SEC’s ruling won’t
make many Facebook friends
April 3, 2013 11:42 am
by Andrew Hill
The digerati are
having fun with the Securities and Exchange Commission’s ruling that
US companies
can use social media to distribute market-sensitive information
such as earnings reports. “Facebook Flap Forces SEC Into 21st
Century,”
says Forbes.
Not so fast. The US
regulator’s decision to drop its inquiry into Reed Hastings, Netflix’s chief
executive, who boasted about new viewing figures on his personal Facebook
page, is only an incremental advance into the new millennium.
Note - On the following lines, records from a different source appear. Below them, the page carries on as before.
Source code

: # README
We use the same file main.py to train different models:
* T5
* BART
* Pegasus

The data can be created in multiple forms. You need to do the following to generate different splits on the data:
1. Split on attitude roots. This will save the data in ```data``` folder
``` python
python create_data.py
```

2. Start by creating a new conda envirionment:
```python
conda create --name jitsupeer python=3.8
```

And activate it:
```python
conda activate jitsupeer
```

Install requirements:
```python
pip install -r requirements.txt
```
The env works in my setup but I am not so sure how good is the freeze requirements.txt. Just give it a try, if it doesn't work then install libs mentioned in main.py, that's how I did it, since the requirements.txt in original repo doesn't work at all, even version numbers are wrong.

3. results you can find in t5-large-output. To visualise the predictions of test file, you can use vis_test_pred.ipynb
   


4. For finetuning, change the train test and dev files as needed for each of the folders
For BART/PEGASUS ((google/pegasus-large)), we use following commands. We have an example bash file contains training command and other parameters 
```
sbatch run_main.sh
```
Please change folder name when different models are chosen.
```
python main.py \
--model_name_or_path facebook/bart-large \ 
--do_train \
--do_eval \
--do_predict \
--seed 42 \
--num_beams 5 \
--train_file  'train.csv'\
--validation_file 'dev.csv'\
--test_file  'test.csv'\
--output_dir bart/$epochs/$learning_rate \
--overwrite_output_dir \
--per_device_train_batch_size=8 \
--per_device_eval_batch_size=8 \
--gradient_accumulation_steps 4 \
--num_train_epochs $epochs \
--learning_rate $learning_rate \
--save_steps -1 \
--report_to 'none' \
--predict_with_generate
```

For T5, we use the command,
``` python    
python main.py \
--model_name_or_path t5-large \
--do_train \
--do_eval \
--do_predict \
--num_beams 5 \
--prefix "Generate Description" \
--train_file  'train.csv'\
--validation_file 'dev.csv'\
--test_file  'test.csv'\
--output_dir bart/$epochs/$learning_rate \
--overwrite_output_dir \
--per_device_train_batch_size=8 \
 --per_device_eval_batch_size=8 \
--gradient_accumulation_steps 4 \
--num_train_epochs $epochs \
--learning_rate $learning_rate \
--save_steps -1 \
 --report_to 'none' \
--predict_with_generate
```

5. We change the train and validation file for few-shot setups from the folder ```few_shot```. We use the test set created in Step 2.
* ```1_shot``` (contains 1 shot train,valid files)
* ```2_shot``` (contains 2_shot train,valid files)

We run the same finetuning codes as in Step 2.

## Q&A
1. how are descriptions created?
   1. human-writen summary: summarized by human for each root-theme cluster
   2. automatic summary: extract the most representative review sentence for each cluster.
It makes sense
for the SEC to acknowledge the growing use of social media (I’m guessing
more people saw Mr Hastings’ Facebook post than have viewed any regulatory
announcement in corporate history), but I don’t think the decision will
prompt fearful CEOs to tweet their earnings much more than they do already –
and, even if it does, it won’t make much difference to investors.
For one thing, in the
SEC’s
interpretation of “Reg FD” – its “fair disclosure” regulation – the
watchdog points out that impromptu use of personal websites and social media
channels to disseminate material non-public information would probably still
breach the rules, irrespective of the number of followers or friends an
executive has.
Social media channels thrive on users’
spontaneity, which is why highly regulated companies that get all their
social media outpourings vetted in advance – such
as investment banks – are such lame
tweeters. But with the possible exceptions of Mr Hastings and
Facebook CEO Mark Zuckerberg (who wrote the official “founder’s letter” for
the network’s initial public offering
on his mobile phone), most chief executives are still likely to delegate
social media postings to their communications, compliance or investor
relations teams, using corporate accounts. It’s a shame, but there it is.
In any case, as Fortune’s
Dan Primack points out, the
SEC clarification falls short by not recommending that companies post
their social media disclosures in a central repository, as well as on, say,
Twitter and Facebook. Instead, it says companies should make “disclosures on
corporate web sites identifying the specific social media channels a company
intends to use for the dissemination of material non-public information”.
Analysts, investors and journalists would have to subscribe to all such
channels to ensure they stayed abreast of new announcements.
Expect two consequences –
neither of which really advances the cause of social media, or the objective
of fair disclosure:
1) another layer of
regulatory boilerplate in corporate announcements (“We may on occasion
distribute information via the following non-exclusive list of social media
channels…” etc).
2) more dull, officially
sanctioned corporate-speak clogging up your timelines.